= What the exercise asks =
Repeat all of the records verbatim.

○ ○ ○ ○ ○ ○ ○

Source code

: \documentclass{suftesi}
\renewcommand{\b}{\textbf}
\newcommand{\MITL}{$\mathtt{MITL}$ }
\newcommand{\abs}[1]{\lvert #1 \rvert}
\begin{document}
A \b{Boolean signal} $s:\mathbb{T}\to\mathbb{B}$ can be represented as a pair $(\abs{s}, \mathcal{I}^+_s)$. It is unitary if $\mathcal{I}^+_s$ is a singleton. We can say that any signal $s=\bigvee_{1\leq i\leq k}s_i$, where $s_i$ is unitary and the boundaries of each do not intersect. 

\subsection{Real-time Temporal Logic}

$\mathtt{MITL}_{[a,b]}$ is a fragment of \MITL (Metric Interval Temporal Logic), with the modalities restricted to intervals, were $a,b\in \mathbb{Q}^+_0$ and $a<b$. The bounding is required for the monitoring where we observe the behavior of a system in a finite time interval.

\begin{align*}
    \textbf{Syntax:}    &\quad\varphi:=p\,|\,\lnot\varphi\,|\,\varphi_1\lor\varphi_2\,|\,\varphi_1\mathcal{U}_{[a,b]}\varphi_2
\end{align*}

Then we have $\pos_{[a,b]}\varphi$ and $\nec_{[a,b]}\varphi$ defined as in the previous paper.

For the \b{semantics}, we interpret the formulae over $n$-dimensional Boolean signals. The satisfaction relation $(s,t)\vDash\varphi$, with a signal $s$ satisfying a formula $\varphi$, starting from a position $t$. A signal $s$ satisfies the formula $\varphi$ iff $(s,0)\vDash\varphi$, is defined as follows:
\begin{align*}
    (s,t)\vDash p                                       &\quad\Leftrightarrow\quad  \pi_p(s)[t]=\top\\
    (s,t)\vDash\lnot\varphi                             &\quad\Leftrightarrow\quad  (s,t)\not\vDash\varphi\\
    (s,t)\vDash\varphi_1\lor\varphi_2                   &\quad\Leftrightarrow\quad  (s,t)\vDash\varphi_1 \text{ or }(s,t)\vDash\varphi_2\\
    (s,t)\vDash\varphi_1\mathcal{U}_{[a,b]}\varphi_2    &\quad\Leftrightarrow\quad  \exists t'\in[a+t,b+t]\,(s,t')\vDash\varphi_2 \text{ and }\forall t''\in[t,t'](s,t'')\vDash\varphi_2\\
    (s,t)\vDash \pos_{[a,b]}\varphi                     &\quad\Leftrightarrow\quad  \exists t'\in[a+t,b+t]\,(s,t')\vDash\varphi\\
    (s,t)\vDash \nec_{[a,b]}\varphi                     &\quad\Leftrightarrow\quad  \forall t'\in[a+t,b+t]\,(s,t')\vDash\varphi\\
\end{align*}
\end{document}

○ ○ ○ ○ ○ ○ ○

= Response area =
Source code

: \documentclass{suftesi}
\renewcommand{\b}{\textbf}
\newcommand{\MITL}{$\mathtt{MITL}$ }
\newcommand{\abs}[1]{\lvert #1 \rvert}
\begin{document}
A \b{Boolean signal} $s:\mathbb{T}\to\mathbb{B}$ can be represented as a pair $(\abs{s}, \mathcal{I}^+_s)$. It is unitary if $\mathcal{I}^+_s$ is a singleton. We can say that any signal $s=\bigvee_{1\leq i\leq k}s_i$, where $s_i$ is unitary and the boundaries of each do not intersect. 

\subsection{Real-time Temporal Logic}

$\mathtt{MITL}_{[a,b]}$ is a fragment of \MITL (Metric Interval Temporal Logic), with the modalities restricted to intervals, were $a,b\in \mathbb{Q}^+_0$ and $a<b$. The bounding is required for the monitoring where we observe the behavior of a system in a finite time interval.

\begin{align*}
    \textbf{Syntax:}    &\quad\varphi:=p\,|\,\lnot\varphi\,|\,\varphi_1\lor\varphi_2\,|\,\varphi_1\mathcal{U}_{[a,b]}\varphi_2
\end{align*}

Then we have $\pos_{[a,b]}\varphi$ and $\nec_{[a,b]}\varphi$ defined as in the previous paper.

For the \b{semantics}, we interpret the formulae over $n$-dimensional Boolean signals. The satisfaction relation $(s,t)\vDash\varphi$, with a signal $s$ satisfying a formula $\varphi$, starting from a position $t$. A signal $s$ satisfies the formula $\varphi$ iff $(s,0)\vDash\varphi$, is defined as follows:
\begin{align*}
    (s,t)\vDash p                                       &\quad\Leftrightarrow\quad  \pi_p(s)[t]=\top\\
    (s,t)\vDash\lnot\varphi                             &\quad\Leftrightarrow\quad  (s,t)\not\vDash\varphi\\
    (s,t)\vDash\varphi_1\lor\varphi_2                   &\quad\Leftrightarrow\quad  (s,t)\vDash\varphi_1 \text{ or }(s,t)\vDash\varphi_2\\
    (s,t)\vDash\varphi_1\mathcal{U}_{[a,b]}\varphi_2    &\quad\Leftrightarrow\quad  \exists t'\in[a+t,b+t]\,(s,t')\vDash\varphi_2 \text{ and }\forall t''\in[t,t'](s,t'')\vDash\varphi_2\\
    (s,t)\vDash \pos_{[a,b]}\varphi                     &\quad\Leftrightarrow\quad  \exists t'\in[a+t,b+t]\,(s,t')\vDash\varphi\\
    (s,t)\vDash \nec_{[a,b]}\varphi                     &\quad\Leftrightarrow\quad  \forall t'\in[a+t,b+t]\,(s,t')\vDash\varphi\\
\end{align*}
\end{document}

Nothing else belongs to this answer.